Lunedí ho cominciato il mio tirocinio, l’ultimo dell’uni, da questa settimana fino a meta maggio, al Centro di Accoglimento del Consiglio Portoghese per i Rifugiati. L’idea, e l’obiettivo del tirocínio, é diagnosticare, progettare, eseguire e valutare un progetto di animação sociocultural com e per le persone che vivono qui [circa 60, in attesa di sapere se hanno ottenuto lo statuto di rifugiato dal Servizio Stranieri e Frontiere o no]. Sta finendo la prima settimana e quasi non ho fatto niente, ma é difficile scrivere sul niente quindi mi limiteró a 3 punti principali.
[Premessa al punto 1]
Sto lavorando, da gennaio ad aprile, a um progetto Leonardo da Vinci com 2 ragazze e 1 ragazzo francesi, animadores socioculturais, che sono venuti a lavorare in progetti diversi a Lisbona. Insieme a un mio prof sono co-coordinatore del progetto (vuol dire che mi occupo di alcune parti generali del progetto e sostituisco il prof quando non c’é o quando sparisce – tipo ora – e sono il tutor di uno dei tre ragazzi. Quindi attualmente sono, allo stesso tempo, stagista e tutor, anche se esterno. Quindi, nel mio snervante tempo libero e nelle 2 ore di autobus che faccio ogni giorno, penso spesso a questa mia dualitá.
[Punto 1]
Del come un buon stage dipende anche e soprattutto dal tutor
oppure
Del come la prima settimana é sempre la peggiore.
oppure
Del come la prima settimana é sempre la peggiore.

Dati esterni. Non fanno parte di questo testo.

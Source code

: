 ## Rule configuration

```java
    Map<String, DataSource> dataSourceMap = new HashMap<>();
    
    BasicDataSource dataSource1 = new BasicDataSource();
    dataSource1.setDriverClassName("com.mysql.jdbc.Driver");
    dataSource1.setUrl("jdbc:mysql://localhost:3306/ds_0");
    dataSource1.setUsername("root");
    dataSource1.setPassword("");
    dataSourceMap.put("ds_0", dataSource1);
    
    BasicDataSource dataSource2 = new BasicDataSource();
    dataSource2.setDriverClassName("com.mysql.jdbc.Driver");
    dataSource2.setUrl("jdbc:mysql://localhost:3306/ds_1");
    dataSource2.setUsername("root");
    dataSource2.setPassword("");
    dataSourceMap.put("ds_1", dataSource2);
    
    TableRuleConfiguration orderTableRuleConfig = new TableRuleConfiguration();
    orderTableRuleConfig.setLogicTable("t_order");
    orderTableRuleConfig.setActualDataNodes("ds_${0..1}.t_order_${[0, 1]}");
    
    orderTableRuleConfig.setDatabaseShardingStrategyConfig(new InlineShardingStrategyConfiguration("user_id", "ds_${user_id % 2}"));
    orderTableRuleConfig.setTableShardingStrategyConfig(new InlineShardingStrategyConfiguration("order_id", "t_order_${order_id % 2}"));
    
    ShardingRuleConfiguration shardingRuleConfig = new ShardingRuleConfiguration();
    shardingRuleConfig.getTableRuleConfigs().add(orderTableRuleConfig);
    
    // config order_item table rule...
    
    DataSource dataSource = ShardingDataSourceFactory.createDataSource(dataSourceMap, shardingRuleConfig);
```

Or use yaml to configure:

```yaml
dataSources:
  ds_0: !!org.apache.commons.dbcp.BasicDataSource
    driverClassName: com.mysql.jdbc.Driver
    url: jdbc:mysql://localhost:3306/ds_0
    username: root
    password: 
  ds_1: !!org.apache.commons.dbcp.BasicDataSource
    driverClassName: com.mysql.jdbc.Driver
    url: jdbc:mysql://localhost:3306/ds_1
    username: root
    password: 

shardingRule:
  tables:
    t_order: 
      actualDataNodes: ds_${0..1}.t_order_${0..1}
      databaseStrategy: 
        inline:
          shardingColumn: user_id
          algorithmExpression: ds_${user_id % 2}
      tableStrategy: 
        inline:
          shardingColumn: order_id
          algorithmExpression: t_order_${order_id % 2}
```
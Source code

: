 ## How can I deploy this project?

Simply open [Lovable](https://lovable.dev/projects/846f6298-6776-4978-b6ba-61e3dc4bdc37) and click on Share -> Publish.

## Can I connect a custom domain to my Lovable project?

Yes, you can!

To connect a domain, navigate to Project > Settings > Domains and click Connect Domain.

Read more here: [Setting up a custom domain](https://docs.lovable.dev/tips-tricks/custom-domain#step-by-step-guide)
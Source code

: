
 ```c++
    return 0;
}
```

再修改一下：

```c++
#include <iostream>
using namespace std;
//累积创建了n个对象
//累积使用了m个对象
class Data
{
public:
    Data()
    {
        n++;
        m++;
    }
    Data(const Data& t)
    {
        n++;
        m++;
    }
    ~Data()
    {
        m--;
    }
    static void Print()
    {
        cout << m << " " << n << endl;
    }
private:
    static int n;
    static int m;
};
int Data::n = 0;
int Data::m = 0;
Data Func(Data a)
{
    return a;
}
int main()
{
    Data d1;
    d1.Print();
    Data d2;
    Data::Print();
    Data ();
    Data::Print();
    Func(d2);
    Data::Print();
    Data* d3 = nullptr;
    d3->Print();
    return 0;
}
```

Quando uno arriva in un posto nuovo ha bisogno o di qualcosa da fare o di qualcuno da seguire e osservare. Io ho avuto qualcosa da fare, ma l’ho giá finita e ora sto cercando di migliorarla e di fare altre cose, tra le quali mettere a posto le idee e scrivere nel blog, perché non mi stanno dando nient’altro da fare. Qui non c’é un animador sociocultural da seguire come un ombra (che da un lato potrebbe essere una buona scusa per farmi assumere) e tutti quelli che lavorano qua non hanno bisogno del mio aiuto e, peggio, non hanno tempo per insegnarmi delle cose. Credo che quando uno accetta di essere un tutor debba prendersi il tempo per tentar rispondere a tutte le domande dello stagista, per fargli conoscere le persone e il lavoro che c’é da fare. Io arrivo tutti i giorni tentando di parlare con il mio tutor, chiedo se qualcuno ha bisogno di aiuto, faccio una proposta di lavoro per la giornata, lui risponde, nell’ordine,: “Si, No, Ok” e io vado nella mia stanzetta a lavorare. Credo e spero che questo stress sparisca piú o meno la prossima settimana, quando giá riusciró a capire da solo cosa bisogna fare, ma, oggi, continuo a essere un po’ incazzato.
[Punto 2]
Del come é difficile chiedere.
L’idea del progetto parte com il diagnostico, cioé il capire di cosa le persone hanno bisogno. Questo si puo farei in vari modi, tra i quali andare a chiedere alle persone direttamente. Noi lavoriamo in una zona riservata, separata dal resto del centro dove vivono i rifugiati. Non avete idea di come é difficile passare quella porta, andare nel salotto comune, sedersi e dire (in portoghese o in inglese) “Ciao, sono matia, sono italiano e sono qui per uno stage in animação sociocultural fino a maggio, cosa ti piacerebbe fare?”. Serve una scusa per parlare con le persone. Oggi vediamo tutti assieme un film (che sembra sia di Bollywood hihi) e questa potrebbe essere la prima scusa. In questi giorni ho preparato un manifesto e dei volatini per un concorso di cucina, ora sto aspettando che si decidano sulla data, ma questi volantini potrebbero essere la seconda scusa per parlare con le persone la prossima settimana.
[Punto 3]
Delle colonie.
I portoghesi hanno giá imparato a gestire la relazione con le loro ex-colonie. Ci sono vari modi di farlo, ma tutti ci hanno giá pensato e hanno una posizione in merito. Noi no. L’altro giorno ho conosciuto un ragazzo della Somalia, rifugiato in Portogallo, che giá non vive qui al Centro, ma viene per il corso di portoghese. Quando gli ho detto che ero italiano, mi ha risposto se sapevo che il mio paese aveva colonizzato il suo. Ovvio che lo sapevo. Per la prima volta mi sono trovato a dover fare i conti con il nostro ridicolo (in tutti i sensi) passato coloniale. A conti fatti gli ho chiesto scusa, lui ha riso e mi ha risposto che forse sarebbe stato meglio se gli italiani fossero rimasti lá.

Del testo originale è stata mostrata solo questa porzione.